Give as output the line that contains "- 摩擦是指气会擦过嘴的某个地方", followed by every remaining line of the entries, unchanged and with nothing added.

==========

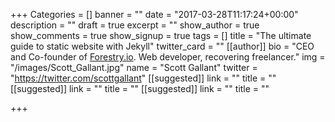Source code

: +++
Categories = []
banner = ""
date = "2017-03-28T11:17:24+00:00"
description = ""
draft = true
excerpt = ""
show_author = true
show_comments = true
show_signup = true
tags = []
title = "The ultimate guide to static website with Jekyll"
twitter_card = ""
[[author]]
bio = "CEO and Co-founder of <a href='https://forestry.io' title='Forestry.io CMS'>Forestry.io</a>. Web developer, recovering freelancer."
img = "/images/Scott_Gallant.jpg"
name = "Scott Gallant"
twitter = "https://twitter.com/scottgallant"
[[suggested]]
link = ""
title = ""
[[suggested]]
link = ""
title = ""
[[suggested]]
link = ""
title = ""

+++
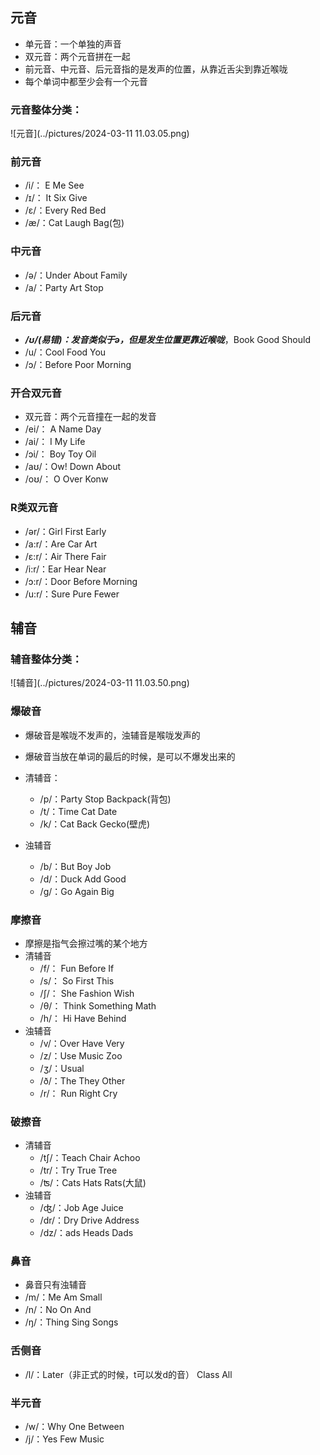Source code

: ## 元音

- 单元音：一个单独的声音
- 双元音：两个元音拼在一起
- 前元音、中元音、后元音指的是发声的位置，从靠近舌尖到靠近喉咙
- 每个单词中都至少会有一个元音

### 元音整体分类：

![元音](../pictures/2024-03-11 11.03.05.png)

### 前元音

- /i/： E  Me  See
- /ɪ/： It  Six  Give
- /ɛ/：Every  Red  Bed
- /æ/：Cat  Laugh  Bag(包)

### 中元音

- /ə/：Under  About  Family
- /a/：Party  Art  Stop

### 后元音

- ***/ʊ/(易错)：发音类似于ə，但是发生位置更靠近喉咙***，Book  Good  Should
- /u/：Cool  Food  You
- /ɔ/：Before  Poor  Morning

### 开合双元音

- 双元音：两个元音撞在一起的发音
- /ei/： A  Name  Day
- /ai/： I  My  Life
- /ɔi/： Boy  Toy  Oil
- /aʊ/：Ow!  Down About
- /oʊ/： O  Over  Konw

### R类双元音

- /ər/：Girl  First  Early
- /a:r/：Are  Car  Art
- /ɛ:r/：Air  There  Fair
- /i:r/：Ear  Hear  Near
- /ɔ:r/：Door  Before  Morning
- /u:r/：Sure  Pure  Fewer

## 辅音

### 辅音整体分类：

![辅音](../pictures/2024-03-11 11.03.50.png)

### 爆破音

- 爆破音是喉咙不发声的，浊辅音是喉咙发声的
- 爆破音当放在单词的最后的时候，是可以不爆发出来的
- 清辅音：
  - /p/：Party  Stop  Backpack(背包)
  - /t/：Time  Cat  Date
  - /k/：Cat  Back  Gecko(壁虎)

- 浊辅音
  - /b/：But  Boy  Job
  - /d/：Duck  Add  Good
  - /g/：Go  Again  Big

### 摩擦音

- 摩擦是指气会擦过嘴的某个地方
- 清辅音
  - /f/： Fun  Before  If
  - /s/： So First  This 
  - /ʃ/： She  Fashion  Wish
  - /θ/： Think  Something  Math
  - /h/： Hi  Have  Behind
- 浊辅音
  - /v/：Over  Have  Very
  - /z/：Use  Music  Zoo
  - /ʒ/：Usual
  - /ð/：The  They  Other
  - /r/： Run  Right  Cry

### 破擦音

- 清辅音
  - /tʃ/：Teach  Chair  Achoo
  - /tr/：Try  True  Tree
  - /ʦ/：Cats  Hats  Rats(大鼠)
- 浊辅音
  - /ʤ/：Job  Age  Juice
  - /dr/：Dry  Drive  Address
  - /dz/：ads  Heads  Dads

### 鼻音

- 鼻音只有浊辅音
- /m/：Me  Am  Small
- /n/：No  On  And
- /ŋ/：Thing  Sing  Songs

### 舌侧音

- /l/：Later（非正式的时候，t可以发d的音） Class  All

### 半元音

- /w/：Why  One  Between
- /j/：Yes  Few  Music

==========

> Answer to this problem:
- 摩擦是指气会擦过嘴的某个地方
- 清辅音
  - /f/： Fun  Before  If
  - /s/： So First  This 
  - /ʃ/： She  Fashion  Wish
  - /θ/： Think  Something  Math
  - /h/： Hi  Have  Behind
- 浊辅音
  - /v/：Over  Have  Very
  - /z/：Use  Music  Zoo
  - /ʒ/：Usual
  - /ð/：The  They  Other
  - /r/： Run  Right  Cry

### 破擦音

- 清辅音
  - /tʃ/：Teach  Chair  Achoo
  - /tr/：Try  True  Tree
  - /ʦ/：Cats  Hats  Rats(大鼠)
- 浊辅音
  - /ʤ/：Job  Age  Juice
  - /dr/：Dry  Drive  Address
  - /dz/：ads  Heads  Dads

### 鼻音

- 鼻音只有浊辅音
- /m/：Me  Am  Small
- /n/：No  On  And
- /ŋ/：Thing  Sing  Songs

### 舌侧音

- /l/：Later（非正式的时候，t可以发d的音） Class  All

### 半元音

- /w/：Why  One  Between
- /j/：Yes  Few  Music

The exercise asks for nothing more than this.